Sentenza 9 dicembre 2008
Massime • 1
Ai fini della revoca dell'indulto, conseguente, a norma dell'art. 4 d.P.R. 22 dicembre 1990 n. 394, alla commissione di un delitto non colposo nel quinquennio successivo alla data di entrata in vigore del citato decreto, è sufficiente che il reato che vi dà causa sia stato commesso entro detto termine, non richiedendosi anche che, prima della sua scadenza, sia divenuta irrevocabile la relativa sentenza di condanna.
Commentari • 0
Sul provvedimento
| Citazione : | Cass. pen., sez. I, sentenza 09/12/2008, n. 1848 |
|---|---|
| Giurisdizione : | Corte di Cassazione |
| Numero : | 1848 |
| Data del deposito : | 9 dicembre 2008 |
Testo completo
Composta dagli Ill.mi Sigg.ri Magistrati: Camera di consiglio
Dott. FAZZIOLI Edoardo - Presidente - del 09/12/2008
Dott. VECCHIO Massimo - Consigliere - SENTENZA
Dott. BONITO Francesco M. S. - Consigliere - N. 3496
Dott. CASSANO Margherita - Consigliere - REGISTRO GENERALE
Dott. PIRACCINI Paola - Consigliere - N. 029157/2008
ha pronunciato la seguente:
SENTENZA/ORDINANZA
sul ricorso proposto da:
PROCURATORE GENERALE DELLA REPUBBLICA PRESSO CORTE D'APPELLO di SALERNO;
nei confronti di:
1) NO IT, N. IL 10/11/1947;
avverso ORDINANZA del 04/07/2008 CORTE APPELLO di SALERNO;
sentita la relazione fatta dal Consigliere Dott. CASSANO MARGHERITA;
lette le conclusioni del P.G. Dott. CEDRANGOLO OSCAR che ha chiesto l'annullamento con rinvio dell'ordinanza impugnata. RITENUTO IN FATTO
1. Il 4 luglio 2008 la Corte d'appello di Salerno, in funzione di Giudice dell'esecuzione, respingeva l'opposizione proposta, ai sensi dell'art. 667 c.p.p., comma 4, dal locale Procuratore generale avverso l'ordinanza emessa il 27 marzo 2008 dalla medesima Corte che aveva dichiarato condonata nei confronti di NO NI, condannato alla pena complessiva di venticinque anni di reclusione, la pena complessiva di cinque anni di reclusione, oggetto del provvedimento di cumulo in data 11 maggio 2005, ai sensi del D.P.R. n. 394 del 1990, e della L. n. 241 del 2006.

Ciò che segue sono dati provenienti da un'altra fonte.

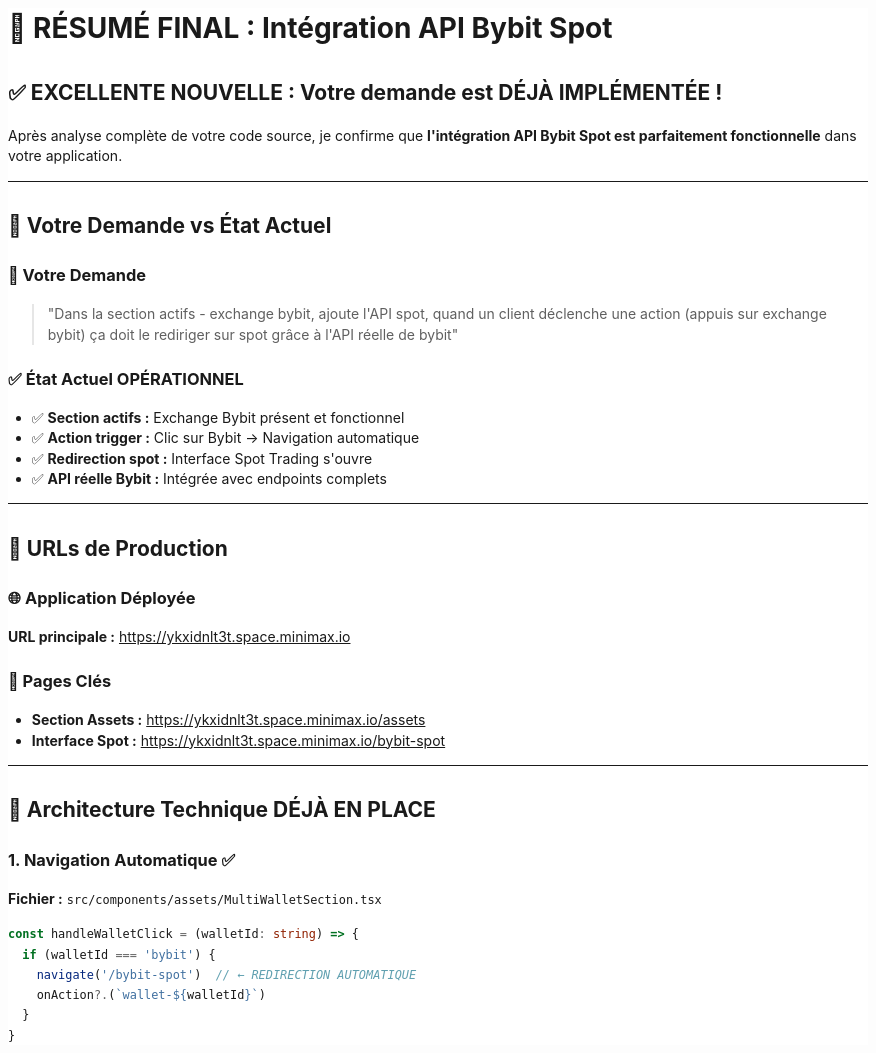 # 🎉 RÉSUMÉ FINAL : Intégration API Bybit Spot

## ✅ EXCELLENTE NOUVELLE : Votre demande est DÉJÀ IMPLÉMENTÉE !

Après analyse complète de votre code source, je confirme que **l'intégration API Bybit Spot est parfaitement fonctionnelle** dans votre application.

---

## 🎯 Votre Demande vs État Actuel

### 📝 Votre Demande
> "Dans la section actifs - exchange bybit, ajoute l'API spot, quand un client déclenche une action (appuis sur exchange bybit) ça doit le rediriger sur spot grâce à l'API réelle de bybit"

### ✅ État Actuel OPÉRATIONNEL
- ✅ **Section actifs :** Exchange Bybit présent et fonctionnel
- ✅ **Action trigger :** Clic sur Bybit → Navigation automatique
- ✅ **Redirection spot :** Interface Spot Trading s'ouvre
- ✅ **API réelle Bybit :** Intégrée avec endpoints complets

---

## 🚀 URLs de Production

### 🌐 Application Déployée
**URL principale :** https://ykxidnlt3t.space.minimax.io

### 📱 Pages Clés
- **Section Assets :** https://ykxidnlt3t.space.minimax.io/assets
- **Interface Spot :** https://ykxidnlt3t.space.minimax.io/bybit-spot

---

## 🔧 Architecture Technique DÉJÀ EN PLACE

### 1. Navigation Automatique ✅
**Fichier :** `src/components/assets/MultiWalletSection.tsx`

```typescript
const handleWalletClick = (walletId: string) => {
  if (walletId === 'bybit') {
    navigate('/bybit-spot')  // ← REDIRECTION AUTOMATIQUE
    onAction?.(`wallet-${walletId}`)
  }
}
```
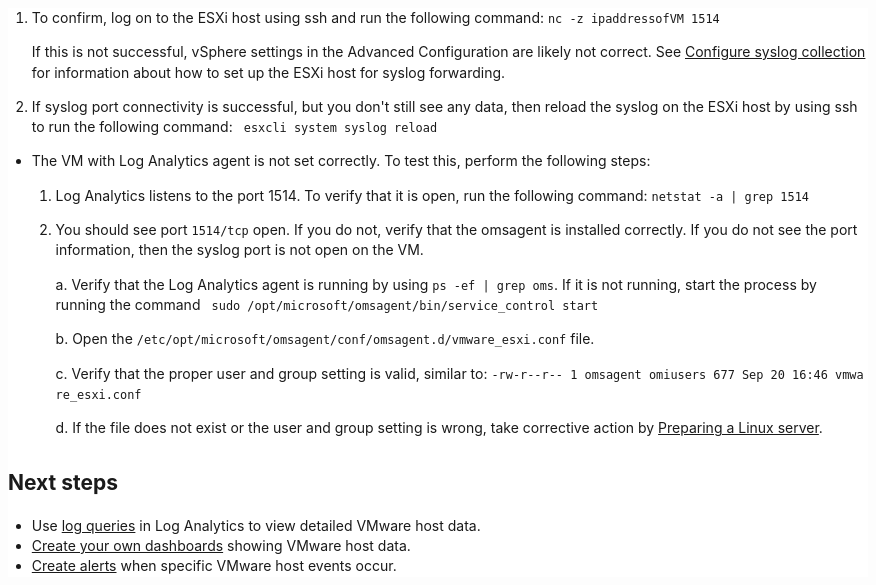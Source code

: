   1. To confirm, log on to the ESXi host using ssh and run the following command: `nc -z ipaddressofVM 1514`

      If this is not successful, vSphere settings in the Advanced Configuration are likely not correct. See [Configure syslog collection](#configure-syslog-collection) for information about how to set up the ESXi host for syslog forwarding.
  1. If syslog port connectivity is successful, but you don't still see any data, then reload the syslog on the ESXi host by using ssh to run the following command: ` esxcli system syslog reload`
* The VM with Log Analytics agent is not set correctly. To test this, perform the following steps:

  1. Log Analytics listens to the port 1514. To verify that it is open, run the following command: `netstat -a | grep 1514`
  1. You should see port `1514/tcp` open. If you do not, verify that the omsagent is installed correctly. If you do not see the port information, then the syslog port is not open on the VM.

     a. Verify that the Log Analytics agent is running by using `ps -ef | grep oms`. If it is not running, start the process by running the command ` sudo /opt/microsoft/omsagent/bin/service_control start`

     b. Open the `/etc/opt/microsoft/omsagent/conf/omsagent.d/vmware_esxi.conf` file.

     c. Verify that the proper user and group setting is valid, similar to: `-rw-r--r-- 1 omsagent omiusers 677 Sep 20 16:46 vmware_esxi.conf`

     d. If the file does not exist or the user and group setting is wrong, take corrective action by [Preparing a Linux server](#prepare-a-linux-server).

## Next steps
* Use [log queries](../log-query/log-query-overview.md) in Log Analytics to view detailed VMware host data.
* [Create your own dashboards](../learn/tutorial-logs-dashboards.md) showing VMware host data.
* [Create alerts](../platform/alerts-overview.md) when specific VMware host events occur.
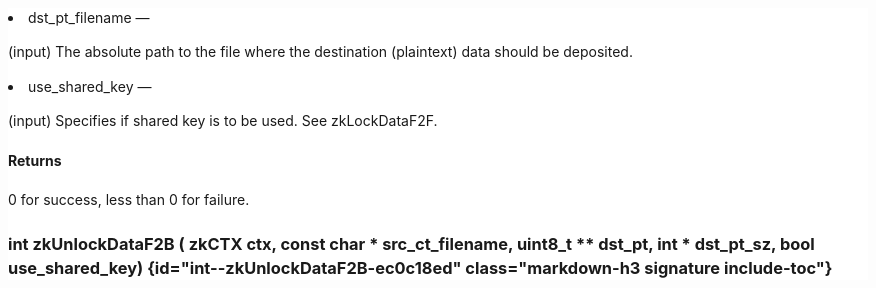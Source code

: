 </span>
</li>
<li class="param-item">
<span class="name">dst_pt_filename</span><span class="param-desc-divider"> &#8212; </span><span class="description">
<p>(input) The absolute path to the file where the destination (plaintext) data should be deposited.</p>
</span>
</li>
<li class="param-item">
<span class="name">use_shared_key</span><span class="param-desc-divider"> &#8212; </span><span class="description">
<p>(input) Specifies if shared key is to be used. See zkLockDataF2F.</p>
</span>
</li>
</ul>
</div>
<div class="returns">
<h4>Returns</h4>
<span class="return_value">
<p>0 for success, less than 0 for failure.</p>
</span>
</div>
</div>
</div>
<div class="method">

### <span><span class="returns">int</span>  <span class="pointer-ref"></span> <span class="name">zkUnlockDataF2B</span> <span class="param-list"><span class="param-paren paren-open">(</span> <span class="param-item-wrapper"><span class="param"><span class="annotation"></span>  <span class="type">zkCTX</span> <span class="pointer-ref"></span> <span class="name">ctx</span></span><span class="param-divider">, </span></span><span class="param-item-wrapper"><span class="param"><span class="annotation">const</span>  <span class="type">char</span> <span class="pointer-ref">\*</span> <span class="name">src\_ct\_filename</span></span><span class="param-divider">, </span></span><span class="param-item-wrapper"><span class="param"><span class="annotation"></span>  <span class="type">uint8\_t</span> <span class="pointer-ref">\*\*</span> <span class="name">dst\_pt</span></span><span class="param-divider">, </span></span><span class="param-item-wrapper"><span class="param"><span class="annotation"></span>  <span class="type">int</span> <span class="pointer-ref">\*</span> <span class="name">dst\_pt\_sz</span></span><span class="param-divider">, </span></span><span class="param-item-wrapper"><span class="param"><span class="annotation"></span>  <span class="type">bool</span> <span class="pointer-ref"></span> <span class="name">use\_shared\_key</span></span></span><span class="param-paren paren-close">)</span></span></span> {id="int--zkUnlockDataF2B-ec0c18ed" class="markdown-h3 signature include-toc"}
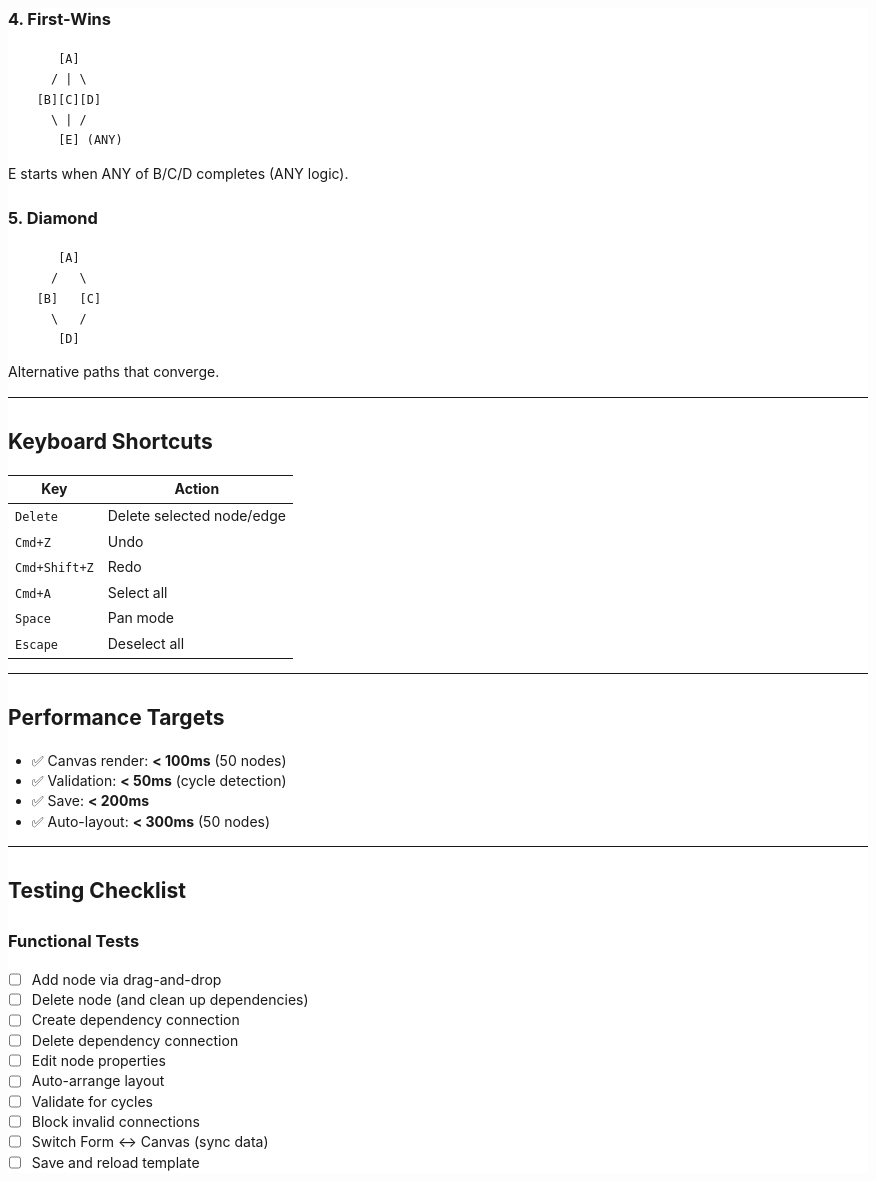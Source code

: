 ### 4. First-Wins
```
       [A]
      / | \
    [B][C][D]
      \ | /
       [E] (ANY)
```
E starts when ANY of B/C/D completes (ANY logic).

### 5. Diamond
```
       [A]
      /   \
    [B]   [C]
      \   /
       [D]
```
Alternative paths that converge.

---

## Keyboard Shortcuts

| Key | Action |
|-----|--------|
| `Delete` | Delete selected node/edge |
| `Cmd+Z` | Undo |
| `Cmd+Shift+Z` | Redo |
| `Cmd+A` | Select all |
| `Space` | Pan mode |
| `Escape` | Deselect all |

---

## Performance Targets

- ✅ Canvas render: **< 100ms** (50 nodes)
- ✅ Validation: **< 50ms** (cycle detection)
- ✅ Save: **< 200ms**
- ✅ Auto-layout: **< 300ms** (50 nodes)

---

## Testing Checklist

### Functional Tests
- [ ] Add node via drag-and-drop
- [ ] Delete node (and clean up dependencies)
- [ ] Create dependency connection
- [ ] Delete dependency connection
- [ ] Edit node properties
- [ ] Auto-arrange layout
- [ ] Validate for cycles
- [ ] Block invalid connections
- [ ] Switch Form ↔ Canvas (sync data)
- [ ] Save and reload template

Il Giudice dell'esecuzione osservava che le argomentazioni sviluppate dal P.G. ricorrente circa la data di cessazione della permanenza (7 giugno 1996) del delitto di associazione per delinquere di stampo mafioso, oggetto della sentenza della Corte in data 22 gennaio 2001, a sua volta oggetto del provvedimento di cumulo, non erano pertinenti rispetto alla concreta fattispecie sottoposta la suo esame. L'indulto era stato, infatti, espressamente concesso con riferimento ai diversi reati previsti dagli artt. 605, 575 e 5775 c.p., commessi in Pontecagnano il 13 dicembre 1987 e giudicati con sentenza della Corte d'assise di Salerno del 9 febbraio 1999, ricompresa a sua volta nel provvedimento di unificazione di pene concorrenti dell'11 maggio 2005.
2. Avverso il citato provvedimento ha proposto ricorso per cassazione il Procuratore generale presso la Corte d'appello di Salerno, il quale lamenta violazione di legge, in quanto la condanna per un delitto non colposo commesso nei cinque anni successivi all'emanazione del decreto di clemenza di cui al D.P.R. n. 394 del 1990, comportava, in considerazione della pena inflitta, la revoca o,
a maggior ragione, l'inapplicabilità dell'indulto. OSSERVA IN DIRITTO
Il ricorso del Procuratore generale è fondato.
Attesa l'inequivocabile lettera del D.P.R. n. 394 del 1990, art. 4, per farsi luogo alla revoca dell'indulto è sufficiente che il reato che vi dia causa sia stato commesso entro cinque anni dalla data di entrata in vigore del decreto, non richiedendosi (a differenza di quanto, ad esempio, previsto dal D.P.R. n. 460 1959, art. 13) che nel predetto termine divenga irrevocabile la relativa sentenza di condanna.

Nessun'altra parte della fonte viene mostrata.